Excerpts from a dataset
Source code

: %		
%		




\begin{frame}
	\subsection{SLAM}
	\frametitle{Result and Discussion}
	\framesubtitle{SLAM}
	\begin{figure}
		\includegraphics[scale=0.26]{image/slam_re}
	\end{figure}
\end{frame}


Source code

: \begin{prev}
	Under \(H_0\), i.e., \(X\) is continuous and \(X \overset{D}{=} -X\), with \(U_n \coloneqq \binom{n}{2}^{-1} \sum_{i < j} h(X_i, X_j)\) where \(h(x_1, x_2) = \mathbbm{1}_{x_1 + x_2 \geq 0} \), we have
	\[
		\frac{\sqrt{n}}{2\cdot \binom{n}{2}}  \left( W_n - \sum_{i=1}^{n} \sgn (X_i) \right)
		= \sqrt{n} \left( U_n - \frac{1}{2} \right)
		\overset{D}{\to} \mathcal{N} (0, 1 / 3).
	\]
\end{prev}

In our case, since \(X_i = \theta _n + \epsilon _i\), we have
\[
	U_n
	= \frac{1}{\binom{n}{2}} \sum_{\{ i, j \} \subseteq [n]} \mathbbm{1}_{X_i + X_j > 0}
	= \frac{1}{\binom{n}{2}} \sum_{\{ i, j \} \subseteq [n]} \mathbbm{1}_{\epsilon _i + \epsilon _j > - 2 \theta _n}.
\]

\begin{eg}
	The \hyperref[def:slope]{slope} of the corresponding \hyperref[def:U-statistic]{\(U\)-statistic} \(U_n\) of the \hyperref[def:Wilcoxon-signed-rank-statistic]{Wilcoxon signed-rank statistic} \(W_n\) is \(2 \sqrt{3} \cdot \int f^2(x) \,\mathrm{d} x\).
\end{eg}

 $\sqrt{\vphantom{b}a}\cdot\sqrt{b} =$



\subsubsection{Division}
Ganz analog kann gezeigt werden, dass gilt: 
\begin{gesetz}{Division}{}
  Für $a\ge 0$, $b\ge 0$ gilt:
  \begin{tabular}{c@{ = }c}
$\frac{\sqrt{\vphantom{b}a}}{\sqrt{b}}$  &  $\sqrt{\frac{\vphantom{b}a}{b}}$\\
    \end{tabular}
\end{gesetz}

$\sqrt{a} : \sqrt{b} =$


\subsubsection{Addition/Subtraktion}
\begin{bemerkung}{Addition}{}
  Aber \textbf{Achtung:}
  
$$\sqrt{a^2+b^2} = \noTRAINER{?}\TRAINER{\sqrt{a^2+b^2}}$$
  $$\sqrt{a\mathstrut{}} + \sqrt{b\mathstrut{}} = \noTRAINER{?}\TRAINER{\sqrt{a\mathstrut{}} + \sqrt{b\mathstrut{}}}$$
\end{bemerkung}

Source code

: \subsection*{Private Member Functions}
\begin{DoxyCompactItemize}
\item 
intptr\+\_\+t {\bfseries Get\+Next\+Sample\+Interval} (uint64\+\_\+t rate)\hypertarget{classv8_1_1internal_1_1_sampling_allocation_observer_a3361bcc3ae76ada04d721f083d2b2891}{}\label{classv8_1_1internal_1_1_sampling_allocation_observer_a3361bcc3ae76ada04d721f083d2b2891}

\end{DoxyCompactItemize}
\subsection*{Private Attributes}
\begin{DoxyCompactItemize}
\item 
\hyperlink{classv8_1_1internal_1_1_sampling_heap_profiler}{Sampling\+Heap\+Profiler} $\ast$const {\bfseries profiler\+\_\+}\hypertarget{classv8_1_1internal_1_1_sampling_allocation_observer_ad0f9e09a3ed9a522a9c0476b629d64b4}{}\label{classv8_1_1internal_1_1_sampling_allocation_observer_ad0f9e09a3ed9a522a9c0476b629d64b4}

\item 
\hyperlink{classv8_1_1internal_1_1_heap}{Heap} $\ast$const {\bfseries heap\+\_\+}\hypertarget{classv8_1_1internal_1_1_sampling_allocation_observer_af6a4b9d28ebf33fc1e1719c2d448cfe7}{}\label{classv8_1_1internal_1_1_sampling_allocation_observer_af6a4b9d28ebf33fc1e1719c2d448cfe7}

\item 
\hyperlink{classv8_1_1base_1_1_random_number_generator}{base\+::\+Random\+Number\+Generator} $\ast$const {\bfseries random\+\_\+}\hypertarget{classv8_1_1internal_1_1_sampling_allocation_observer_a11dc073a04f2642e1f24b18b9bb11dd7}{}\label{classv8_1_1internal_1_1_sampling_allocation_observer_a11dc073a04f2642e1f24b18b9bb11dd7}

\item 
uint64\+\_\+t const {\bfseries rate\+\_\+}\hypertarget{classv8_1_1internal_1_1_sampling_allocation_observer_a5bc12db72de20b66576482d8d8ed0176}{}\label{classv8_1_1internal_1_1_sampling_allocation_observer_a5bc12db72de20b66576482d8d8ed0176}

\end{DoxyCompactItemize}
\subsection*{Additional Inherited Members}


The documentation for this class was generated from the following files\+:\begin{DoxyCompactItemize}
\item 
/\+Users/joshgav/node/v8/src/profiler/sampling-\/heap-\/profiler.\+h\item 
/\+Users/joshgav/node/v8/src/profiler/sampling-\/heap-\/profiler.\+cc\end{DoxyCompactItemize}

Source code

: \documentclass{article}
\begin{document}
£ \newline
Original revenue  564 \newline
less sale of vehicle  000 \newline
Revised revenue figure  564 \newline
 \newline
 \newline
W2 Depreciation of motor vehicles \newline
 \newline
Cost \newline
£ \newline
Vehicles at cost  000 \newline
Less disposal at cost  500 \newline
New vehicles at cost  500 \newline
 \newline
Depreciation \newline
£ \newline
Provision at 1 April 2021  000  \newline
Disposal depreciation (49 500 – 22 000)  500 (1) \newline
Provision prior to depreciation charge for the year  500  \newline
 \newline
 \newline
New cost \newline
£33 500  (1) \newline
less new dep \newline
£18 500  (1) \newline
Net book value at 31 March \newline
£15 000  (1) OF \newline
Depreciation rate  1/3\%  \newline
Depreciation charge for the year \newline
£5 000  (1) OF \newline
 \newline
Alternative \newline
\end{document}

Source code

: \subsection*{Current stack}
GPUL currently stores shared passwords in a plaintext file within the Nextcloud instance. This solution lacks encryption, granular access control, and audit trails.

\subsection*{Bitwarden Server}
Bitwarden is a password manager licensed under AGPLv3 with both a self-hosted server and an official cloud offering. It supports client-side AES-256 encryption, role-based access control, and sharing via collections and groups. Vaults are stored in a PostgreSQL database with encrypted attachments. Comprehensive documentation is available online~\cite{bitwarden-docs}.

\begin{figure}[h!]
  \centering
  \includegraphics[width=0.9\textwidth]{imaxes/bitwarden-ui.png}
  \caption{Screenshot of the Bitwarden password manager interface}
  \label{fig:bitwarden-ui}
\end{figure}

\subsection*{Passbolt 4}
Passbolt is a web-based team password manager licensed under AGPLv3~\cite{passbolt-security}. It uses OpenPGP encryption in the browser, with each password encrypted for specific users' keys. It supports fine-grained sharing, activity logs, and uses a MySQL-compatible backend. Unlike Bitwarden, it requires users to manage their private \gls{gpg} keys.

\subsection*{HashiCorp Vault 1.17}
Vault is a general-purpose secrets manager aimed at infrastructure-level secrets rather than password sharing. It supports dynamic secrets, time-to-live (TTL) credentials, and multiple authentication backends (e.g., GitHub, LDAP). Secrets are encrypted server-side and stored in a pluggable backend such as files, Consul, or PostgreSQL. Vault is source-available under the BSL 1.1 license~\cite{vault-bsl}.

### Assignment
Check every line of the records, and copy the ones that hold the word "files".

### Response area
The documentation for this class was generated from the following files\+:\begin{DoxyCompactItemize}
Vault is a general-purpose secrets manager aimed at infrastructure-level secrets rather than password sharing. It supports dynamic secrets, time-to-live (TTL) credentials, and multiple authentication backends (e.g., GitHub, LDAP). Secrets are encrypted server-side and stored in a pluggable backend such as files, Consul, or PostgreSQL. Vault is source-available under the BSL 1.1 license~\cite{vault-bsl}.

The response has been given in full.